### WHAT THE TASK ASKS
Find the lines in the listing below that have the word "speech" and give their count, nothing else.

### DATASET
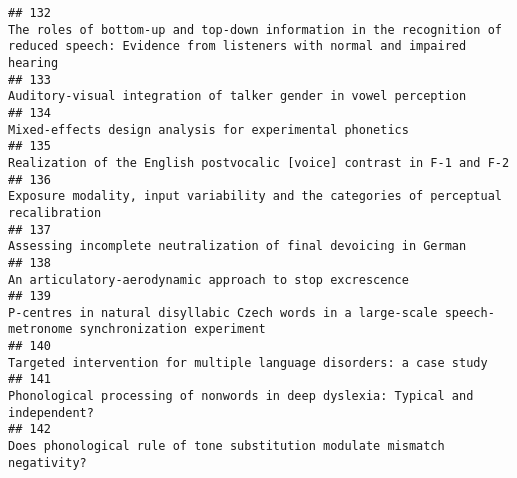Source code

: \documentclass[
  english,
  man]{apa6}
\begin{document}
\begin{verbatim}
## 132                                                                                           The roles of bottom-up and top-down information in the recognition of reduced speech: Evidence from listeners with normal and impaired hearing
## 133                                                                                                                                                                         Auditory-visual integration of talker gender in vowel perception
## 134                                                                                                                                                                                 Mixed-effects design analysis for experimental phonetics
## 135                                                                                                                                                                   Realization of the English postvocalic [voice] contrast in F-1 and F-2
## 136                                                                                                                                                      Exposure modality, input variability and the categories of perceptual recalibration
## 137                                                                                                                                                                         Assessing incomplete neutralization of final devoicing in German
## 138                                                                                                                                                                                 An articulatory-aerodynamic approach to stop excrescence
## 139                                                                                                                                 P-centres in natural disyllabic Czech words in a large-scale speech-metronome synchronization experiment
## 140                                                                                                                                                                      Targeted intervention for multiple language disorders: a case study
## 141                                                                                                                                                           Phonological processing of nonwords in deep dyslexia: Typical and independent?
## 142                                                                                                                                                                Does phonological rule of tone substitution modulate mismatch negativity?

\end{verbatim}
\end{document}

### EXERCISE SOLUTION
2